Résumé de la décision
La Cour de cassation a rendu une décision partielle sur les pourvois de M. André X... et de Dame Juliette Y..., parties civiles, contre un arrêt de la Cour d'appel de Grenoble du 23 avril 1964. Cet arrêt avait statué sur les intérêts civils dans le cadre d'une poursuite pour blessures involontaires contre M. Z.... La Cour de cassation a cassé l'arrêt en ce qui concerne les intérêts civils alloués à Dame Y..., tout en maintenant les autres dispositions de l'arrêt.
Arguments pertinents
1. Responsabilité partagée : La Cour d'appel avait établi que la responsabilité des conséquences dommageables de l'accident incombait pour trois quarts à M. X... et pour un quart à M. Z..., en considérant que ce dernier n'avait pas violé les obligations de prudence en ne vérifiant pas son rétroviseur avant de changer de direction. La Cour de cassation a jugé que cette interprétation était erronée, car elle a constaté que M. Z... avait effectivement commis une faute en empiétant sur la partie gauche de la route.

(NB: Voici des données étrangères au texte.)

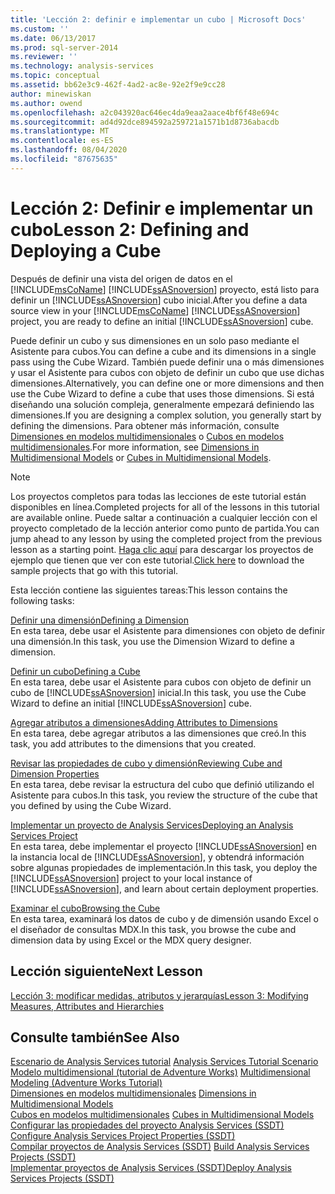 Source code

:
 ```yaml
---
title: 'Lección 2: definir e implementar un cubo | Microsoft Docs'
ms.custom: ''
ms.date: 06/13/2017
ms.prod: sql-server-2014
ms.reviewer: ''
ms.technology: analysis-services
ms.topic: conceptual
ms.assetid: bb62e3c9-462f-4ad2-ac8e-92e2f9e9cc28
author: minewiskan
ms.author: owend
ms.openlocfilehash: a2c043920ac646ec4da9eaa2aace4bf6f48e694c
ms.sourcegitcommit: ad4d92dce894592a259721a1571b1d8736abacdb
ms.translationtype: MT
ms.contentlocale: es-ES
ms.lasthandoff: 08/04/2020
ms.locfileid: "87675635"
---
```

# <a name="lesson-2-defining-and-deploying-a-cube"></a><span data-ttu-id="86842-102">Lección 2: Definir e implementar un cubo</span><span class="sxs-lookup"><span data-stu-id="86842-102">Lesson 2: Defining and Deploying a Cube</span></span>
  <span data-ttu-id="86842-103">Después de definir una vista del origen de datos en el [!INCLUDE[msCoName](../includes/msconame-md.md)] [!INCLUDE[ssASnoversion](../includes/ssasnoversion-md.md)] proyecto, está listo para definir un [!INCLUDE[ssASnoversion](../includes/ssasnoversion-md.md)] cubo inicial.</span><span class="sxs-lookup"><span data-stu-id="86842-103">After you define a data source view in your [!INCLUDE[msCoName](../includes/msconame-md.md)] [!INCLUDE[ssASnoversion](../includes/ssasnoversion-md.md)] project, you are ready to define an initial [!INCLUDE[ssASnoversion](../includes/ssasnoversion-md.md)] cube.</span></span>  
  
 <span data-ttu-id="86842-104">Puede definir un cubo y sus dimensiones en un solo paso mediante el Asistente para cubos.</span><span class="sxs-lookup"><span data-stu-id="86842-104">You can define a cube and its dimensions in a single pass using the Cube Wizard.</span></span> <span data-ttu-id="86842-105">También puede definir una o más dimensiones y usar el Asistente para cubos con objeto de definir un cubo que use dichas dimensiones.</span><span class="sxs-lookup"><span data-stu-id="86842-105">Alternatively, you can define one or more dimensions and then use the Cube Wizard to define a cube that uses those dimensions.</span></span> <span data-ttu-id="86842-106">Si está diseñando una solución compleja, generalmente empezará definiendo las dimensiones.</span><span class="sxs-lookup"><span data-stu-id="86842-106">If you are designing a complex solution, you generally start by defining the dimensions.</span></span> <span data-ttu-id="86842-107">Para obtener más información, consulte [Dimensiones en modelos multidimensionales](multidimensional-models/dimensions-in-multidimensional-models.md) o [Cubos en modelos multidimensionales](multidimensional-models/cubes-in-multidimensional-models.md).</span><span class="sxs-lookup"><span data-stu-id="86842-107">For more information, see [Dimensions in Multidimensional Models](multidimensional-models/dimensions-in-multidimensional-models.md) or [Cubes in Multidimensional Models](multidimensional-models/cubes-in-multidimensional-models.md).</span></span>  
  
> [!NOTE]  
>  <span data-ttu-id="86842-108">Los proyectos completos para todas las lecciones de este tutorial están disponibles en línea.</span><span class="sxs-lookup"><span data-stu-id="86842-108">Completed projects for all of the lessons in this tutorial are available online.</span></span> <span data-ttu-id="86842-109">Puede saltar a continuación a cualquier lección con el proyecto completado de la lección anterior como punto de partida.</span><span class="sxs-lookup"><span data-stu-id="86842-109">You can jump ahead to any lesson by using the completed project from the previous lesson as a starting point.</span></span> <span data-ttu-id="86842-110">[Haga clic aquí](https://go.microsoft.com/fwlink/?LinkID=221866) para descargar los proyectos de ejemplo que tienen que ver con este tutorial.</span><span class="sxs-lookup"><span data-stu-id="86842-110">[Click here](https://go.microsoft.com/fwlink/?LinkID=221866) to download the sample projects that go with this tutorial.</span></span>  
  
 <span data-ttu-id="86842-111">Esta lección contiene las siguientes tareas:</span><span class="sxs-lookup"><span data-stu-id="86842-111">This lesson contains the following tasks:</span></span>  
  
 [<span data-ttu-id="86842-112">Definir una dimensión</span><span class="sxs-lookup"><span data-stu-id="86842-112">Defining a Dimension</span></span>](lesson-2-1-defining-a-dimension.md)  
 <span data-ttu-id="86842-113">En esta tarea, debe usar el Asistente para dimensiones con objeto de definir una dimensión.</span><span class="sxs-lookup"><span data-stu-id="86842-113">In this task, you use the Dimension Wizard to define a dimension.</span></span>  
  
 [<span data-ttu-id="86842-114">Definir un cubo</span><span class="sxs-lookup"><span data-stu-id="86842-114">Defining a Cube</span></span>](lesson-2-2-defining-a-cube.md)  
 <span data-ttu-id="86842-115">En esta tarea, debe usar el Asistente para cubos con objeto de definir un cubo de [!INCLUDE[ssASnoversion](../includes/ssasnoversion-md.md)] inicial.</span><span class="sxs-lookup"><span data-stu-id="86842-115">In this task, you use the Cube Wizard to define an initial [!INCLUDE[ssASnoversion](../includes/ssasnoversion-md.md)] cube.</span></span>  
  
 [<span data-ttu-id="86842-116">Agregar atributos a dimensiones</span><span class="sxs-lookup"><span data-stu-id="86842-116">Adding Attributes to Dimensions</span></span>](lesson-2-3-adding-attributes-to-dimensions.md)  
 <span data-ttu-id="86842-117">En esta tarea, debe agregar atributos a las dimensiones que creó.</span><span class="sxs-lookup"><span data-stu-id="86842-117">In this task, you add attributes to the dimensions that you created.</span></span>  
  
 [<span data-ttu-id="86842-118">Revisar las propiedades de cubo y dimensión</span><span class="sxs-lookup"><span data-stu-id="86842-118">Reviewing Cube and Dimension Properties</span></span>](lesson-2-4-reviewing-cube-and-dimension-properties.md)  
 <span data-ttu-id="86842-119">En esta tarea, debe revisar la estructura del cubo que definió utilizando el Asistente para cubos.</span><span class="sxs-lookup"><span data-stu-id="86842-119">In this task, you review the structure of the cube that you defined by using the Cube Wizard.</span></span>  
  
 [<span data-ttu-id="86842-120">Implementar un proyecto de Analysis Services</span><span class="sxs-lookup"><span data-stu-id="86842-120">Deploying an Analysis Services Project</span></span>](lesson-2-5-deploying-an-analysis-services-project.md)  
 <span data-ttu-id="86842-121">En esta tarea, debe implementar el proyecto [!INCLUDE[ssASnoversion](../includes/ssasnoversion-md.md)] en la instancia local de [!INCLUDE[ssASnoversion](../includes/ssasnoversion-md.md)], y obtendrá información sobre algunas propiedades de implementación.</span><span class="sxs-lookup"><span data-stu-id="86842-121">In this task, you deploy the [!INCLUDE[ssASnoversion](../includes/ssasnoversion-md.md)] project to your local instance of [!INCLUDE[ssASnoversion](../includes/ssasnoversion-md.md)], and learn about certain deployment properties.</span></span>  
  
 [<span data-ttu-id="86842-122">Examinar el cubo</span><span class="sxs-lookup"><span data-stu-id="86842-122">Browsing the Cube</span></span>](lesson-2-6-browsing-the-cube.md)  
 <span data-ttu-id="86842-123">En esta tarea, examinará los datos de cubo y de dimensión usando Excel o el diseñador de consultas MDX.</span><span class="sxs-lookup"><span data-stu-id="86842-123">In this task, you browse the cube and dimension data by using Excel or the MDX query designer.</span></span>  
  
## <a name="next-lesson"></a><span data-ttu-id="86842-124">Lección siguiente</span><span class="sxs-lookup"><span data-stu-id="86842-124">Next Lesson</span></span>  
 [<span data-ttu-id="86842-125">Lección 3: modificar medidas, atributos y jerarquías</span><span class="sxs-lookup"><span data-stu-id="86842-125">Lesson 3: Modifying Measures, Attributes and Hierarchies</span></span>](lesson-3-modifying-measures-attributes-and-hierarchies.md)  
  
## <a name="see-also"></a><span data-ttu-id="86842-126">Consulte también</span><span class="sxs-lookup"><span data-stu-id="86842-126">See Also</span></span>  
 <span data-ttu-id="86842-127">[Escenario de Analysis Services tutorial](analysis-services-tutorial-scenario.md) </span><span class="sxs-lookup"><span data-stu-id="86842-127">[Analysis Services Tutorial Scenario](analysis-services-tutorial-scenario.md) </span></span>  
 <span data-ttu-id="86842-128">[Modelo multidimensional &#40;tutorial de Adventure Works&#41;](multidimensional-modeling-adventure-works-tutorial.md) </span><span class="sxs-lookup"><span data-stu-id="86842-128">[Multidimensional Modeling &#40;Adventure Works Tutorial&#41;](multidimensional-modeling-adventure-works-tutorial.md) </span></span>  
 <span data-ttu-id="86842-129">[Dimensiones en modelos multidimensionales](multidimensional-models/dimensions-in-multidimensional-models.md) </span><span class="sxs-lookup"><span data-stu-id="86842-129">[Dimensions in Multidimensional Models](multidimensional-models/dimensions-in-multidimensional-models.md) </span></span>  
 <span data-ttu-id="86842-130">[Cubos en modelos multidimensionales](multidimensional-models/cubes-in-multidimensional-models.md) </span><span class="sxs-lookup"><span data-stu-id="86842-130">[Cubes in Multidimensional Models](multidimensional-models/cubes-in-multidimensional-models.md) </span></span>  
 <span data-ttu-id="86842-131">[Configurar las propiedades del proyecto Analysis Services &#40;SSDT&#41;](multidimensional-models/configure-analysis-services-project-properties-ssdt.md) </span><span class="sxs-lookup"><span data-stu-id="86842-131">[Configure Analysis Services Project Properties &#40;SSDT&#41;](multidimensional-models/configure-analysis-services-project-properties-ssdt.md) </span></span>  
 <span data-ttu-id="86842-132">[Compilar proyectos de Analysis Services &#40;SSDT&#41;](multidimensional-models/build-analysis-services-projects-ssdt.md) </span><span class="sxs-lookup"><span data-stu-id="86842-132">[Build Analysis Services Projects &#40;SSDT&#41;](multidimensional-models/build-analysis-services-projects-ssdt.md) </span></span>  
 [<span data-ttu-id="86842-133">Implementar proyectos de Analysis Services &#40;SSDT&#41;</span><span class="sxs-lookup"><span data-stu-id="86842-133">Deploy Analysis Services Projects &#40;SSDT&#41;</span></span>](multidimensional-models/deploy-analysis-services-projects-ssdt.md)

> "L'arrêt attaqué n'a pu sans contradiction admettre que le sieur Z... avait commis une faute en empiétant prématurément sur la partie gauche de la route."
2. Droit à réparation : Concernant les dommages-intérêts alloués à Dame Y..., la Cour a souligné qu'aucune faute n'avait été retenue à son encontre. Par conséquent, il n'était pas justifié de lui opposer un partage de responsabilité qui réduisait le montant de l'indemnisation.
> "Aucun texte de loi ne leur permettait de laisser à la charge de cette dernière, alors qu'aucune faute n'a été retenue à son encontre, une partie du dommage qu'elle avait subi par le fait du prévenu."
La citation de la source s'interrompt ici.